## Material shown

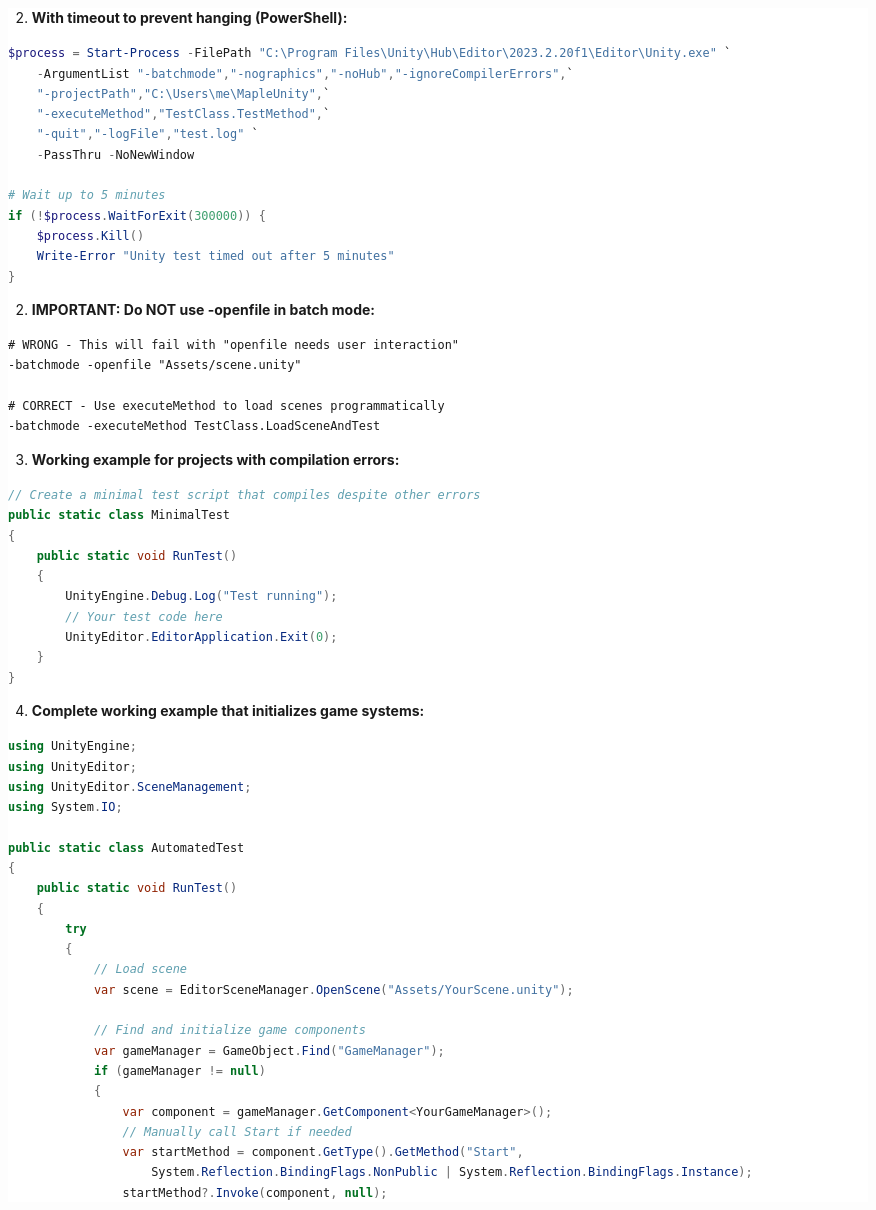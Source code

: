 2. **With timeout to prevent hanging (PowerShell):**
```powershell
$process = Start-Process -FilePath "C:\Program Files\Unity\Hub\Editor\2023.2.20f1\Editor\Unity.exe" `
    -ArgumentList "-batchmode","-nographics","-noHub","-ignoreCompilerErrors",`
    "-projectPath","C:\Users\me\MapleUnity",`
    "-executeMethod","TestClass.TestMethod",`
    "-quit","-logFile","test.log" `
    -PassThru -NoNewWindow

# Wait up to 5 minutes
if (!$process.WaitForExit(300000)) {
    $process.Kill()
    Write-Error "Unity test timed out after 5 minutes"
}
```

2. **IMPORTANT: Do NOT use -openfile in batch mode:**
```batch
# WRONG - This will fail with "openfile needs user interaction"
-batchmode -openfile "Assets/scene.unity"

# CORRECT - Use executeMethod to load scenes programmatically
-batchmode -executeMethod TestClass.LoadSceneAndTest
```

3. **Working example for projects with compilation errors:**
```csharp
// Create a minimal test script that compiles despite other errors
public static class MinimalTest
{
    public static void RunTest()
    {
        UnityEngine.Debug.Log("Test running");
        // Your test code here
        UnityEditor.EditorApplication.Exit(0);
    }
}
```

4. **Complete working example that initializes game systems:**
```csharp
using UnityEngine;
using UnityEditor;
using UnityEditor.SceneManagement;
using System.IO;

public static class AutomatedTest
{
    public static void RunTest()
    {
        try
        {
            // Load scene
            var scene = EditorSceneManager.OpenScene("Assets/YourScene.unity");
            
            // Find and initialize game components
            var gameManager = GameObject.Find("GameManager");
            if (gameManager != null)
            {
                var component = gameManager.GetComponent<YourGameManager>();
                // Manually call Start if needed
                var startMethod = component.GetType().GetMethod("Start", 
                    System.Reflection.BindingFlags.NonPublic | System.Reflection.BindingFlags.Instance);
                startMethod?.Invoke(component, null);
```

## What you need to do
Please retype the whole listing above exactly, without any of its images.

## Written response
Source code

: 2. **With timeout to prevent hanging (PowerShell):**
```powershell
$process = Start-Process -FilePath "C:\Program Files\Unity\Hub\Editor\2023.2.20f1\Editor\Unity.exe" `
    -ArgumentList "-batchmode","-nographics","-noHub","-ignoreCompilerErrors",`
    "-projectPath","C:\Users\me\MapleUnity",`
    "-executeMethod","TestClass.TestMethod",`
    "-quit","-logFile","test.log" `
    -PassThru -NoNewWindow

# Wait up to 5 minutes
if (!$process.WaitForExit(300000)) {
    $process.Kill()
    Write-Error "Unity test timed out after 5 minutes"
}
```

2. **IMPORTANT: Do NOT use -openfile in batch mode:**
```batch
# WRONG - This will fail with "openfile needs user interaction"
-batchmode -openfile "Assets/scene.unity"

# CORRECT - Use executeMethod to load scenes programmatically
-batchmode -executeMethod TestClass.LoadSceneAndTest
```

3. **Working example for projects with compilation errors:**
```csharp
// Create a minimal test script that compiles despite other errors
public static class MinimalTest
{
    public static void RunTest()
    {
        UnityEngine.Debug.Log("Test running");
        // Your test code here
        UnityEditor.EditorApplication.Exit(0);
    }
}
```

4. **Complete working example that initializes game systems:**
```csharp
using UnityEngine;
using UnityEditor;
using UnityEditor.SceneManagement;
using System.IO;

public static class AutomatedTest
{
    public static void RunTest()
    {
        try
        {
            // Load scene
            var scene = EditorSceneManager.OpenScene("Assets/YourScene.unity");
            
            // Find and initialize game components
            var gameManager = GameObject.Find("GameManager");
            if (gameManager != null)
            {
                var component = gameManager.GetComponent<YourGameManager>();
                // Manually call Start if needed
                var startMethod = component.GetType().GetMethod("Start", 
                    System.Reflection.BindingFlags.NonPublic | System.Reflection.BindingFlags.Instance);
                startMethod?.Invoke(component, null);
```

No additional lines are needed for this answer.